» ABOUT THIS EXERCISE
Return the data that follows exactly as it appears. Pictures do not belong in the copy.

########

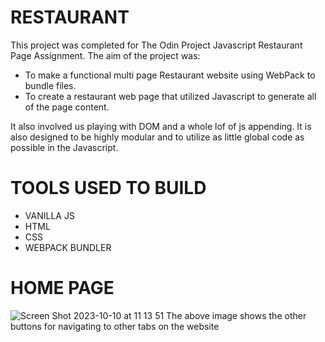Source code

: # RESTAURANT

This project was completed for The Odin Project Javascript Restaurant Page Assignment.
The aim of the project was:

- To make a functional multi page Restaurant website using WebPack to bundle files.
- To create a restaurant web page that utilized Javascript to generate all of the page content.

It also involved us playing with DOM and a whole lof of js appending. It is also designed to be highly modular and to utilize as little global code as possible in the Javascript.

# TOOLS USED TO BUILD

- VANILLA JS
- HTML
- CSS
- WEBPACK BUNDLER

# HOME PAGE  
![Screen Shot 2023-10-10 at 11 13 51](https://github.com/REGSYBABA/RESTAURANT/assets/112079687/b36e9def-f860-40eb-90d8-036a38c04d22)
The above image shows the other buttons for navigating to other tabs on the website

########

» COMPLETED TASK
Source code

: # RESTAURANT

This project was completed for The Odin Project Javascript Restaurant Page Assignment.
The aim of the project was:

- To make a functional multi page Restaurant website using WebPack to bundle files.
- To create a restaurant web page that utilized Javascript to generate all of the page content.

It also involved us playing with DOM and a whole lof of js appending. It is also designed to be highly modular and to utilize as little global code as possible in the Javascript.

# TOOLS USED TO BUILD

- VANILLA JS
- HTML
- CSS
- WEBPACK BUNDLER

# HOME PAGE  
![Screen Shot 2023-10-10 at 11 13 51](https://github.com/REGSYBABA/RESTAURANT/assets/112079687/b36e9def-f860-40eb-90d8-036a38c04d22)
The above image shows the other buttons for navigating to other tabs on the website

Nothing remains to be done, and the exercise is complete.